The family of a Malaysian man convicted of trafficking and sentenced to hang in Singapore has appealed for a judicial review at the KL High Court, claiming that the Malaysian citizen was deprived of a fair trial.
Datchinamurthy Kataiah (32) was sentenced to death in April 2015. He was convicted in Singapore on trafficking 44g of heroine across the Causeway from Johor to Singapore in January 2011.
By the judicial review, Kataiah and his mother Letchumi Arumugam are asking the Malaysian Government to refer the case to the International Court.
The Star reported that both are also seeking the Malaysian Government and Foreign Ministry to declare that they are legally obliged to protect and give Kataiah a right to a fair trial and/or right to life and liberty.
“We are alleging that he was denied a fair trial in Singapore,” Kataiah’s lawyer N. Surendran told reporters at the lobby of the KL Court Complex on Friday (3 Feb).
“All appeals have been exhausted and it is urgent that the application is heard and that the Government takes the necessary steps,” he said.
Mr Surendran said that there was a co-accused, a Singaporean woman, involved in Kataiah’s case.
Mr Surendran said that the Singapore Attorney General (AG) gave the Singaporean woman a certificate of cooperation, that gave her a life sentence. However, the certificate was not given to Kataiah.
“That itself raises issues relating to (a fair trial). The whole system is unfair; it’s not up to AG to decide who lives or dies.” said Surendran.
“The (Malaysian) Government should be doing everything necessary to protect Malaysians overseas facing serious trouble. A human life is at stake here,” Mr Surendran added.
Kataiah’s mother Arumugam said that she could not accept her son’s death penalty.
Mr Surendran translating what Mrs Arumugam have said in Tamil,“The trial was not fair … the process was never done properly. It is something that he can’t accept and I can’t accept.”
“I hope my country Malaysia would do something to help me. I am not just asking for myself, there are also other Malaysians on death row,” she pleaded.
Mrs Arumugam urged the Malaysian Government to fight for her citizens, as lives hang in the balance.
“My son was unfairly punished. I beg and plead to everyone, please fight for my son; please stop this. Save my son, save my son from the noose. He is not a terrorist,” she cried.
Mr M Ravi, the representative of Singapore anti-death penalty campaign said the issue is about the fairness in the process, not the death penalty per se. “The (Singapore) law gives the AG the power to decide who lives and who dies,” Mr Ravi said.

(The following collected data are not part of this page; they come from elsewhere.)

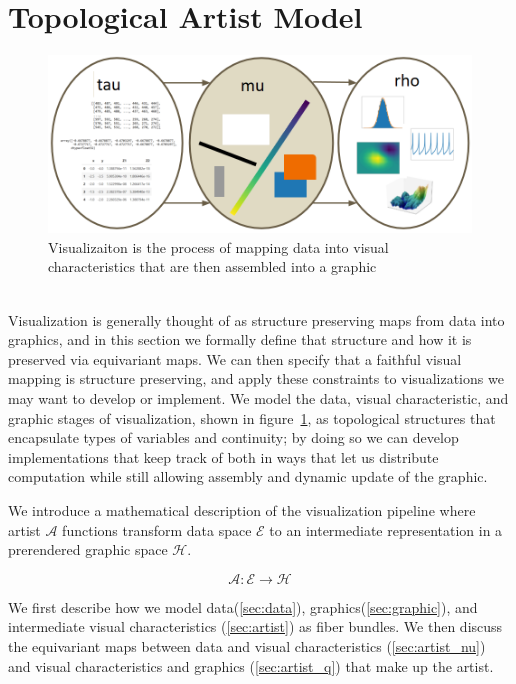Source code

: \documentclass[../main.tex]{subfiles}
\begin{document}
\section{Topological Artist Model}
\label{sec:tam}
\begin{figure}[H]
    \includegraphics[width=\textwidth]{figures/math/dar.png}
    \caption{Visualizaiton is the process of mapping data into visual characteristics that are then assembled into a graphic}
    \label{fig:artist_stages}
\end{figure}

\\
Visualization is generally thought of as structure preserving maps from data into graphics, and in this section we formally define that structure and how it is preserved via equivariant maps. We can then specify that a faithful visual mapping is structure preserving, and apply these constraints to visualizations we may want to develop or implement. We model the data, visual characteristic, and graphic stages of visualization, shown in figure~\ref{fig:artist_stages}, as topological structures that encapsulate types of variables and continuity; by doing so we can develop implementations that keep track of both in ways that let us distribute computation while still allowing assembly and dynamic update of the graphic. 

We introduce a mathematical description of the visualization pipeline where artist $\mathscr{A}$ functions transform data space $\mathscr{E}$ to an intermediate representation in a prerendered graphic space $\mathscr{H}$.

\begin{equation}
    \label{eq:artist}
    \mathscr{A}: \mathscr{E} \rightarrow \mathscr{H}
\end{equation}

We first describe how we model data(\ref{sec:data}), graphics(\ref{sec:graphic}), and intermediate visual characteristics (\ref{sec:artist}) as fiber bundles. We then discuss the equivariant maps between data and visual characteristics (\ref{sec:artist_nu}) and visual characteristics and graphics (\ref{sec:artist_q}) that make up the artist.
\end{document}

He confirmed the AG can give a certificate of cooperation so that an accused can be re-sentenced. “If you don’t get the certificate, you don’t get to be heard in court. That is a violation of international law and it affects a fair trial,” he said.
Leong Sze Hian, president of Maruah, Singapore Non-Government Organisation for Human Rights, said that according to the latest statistics, there are 24 people on death row in Singapore, of which nine are Malaysians.
“I believe two have already been executed,” Mr Leong said.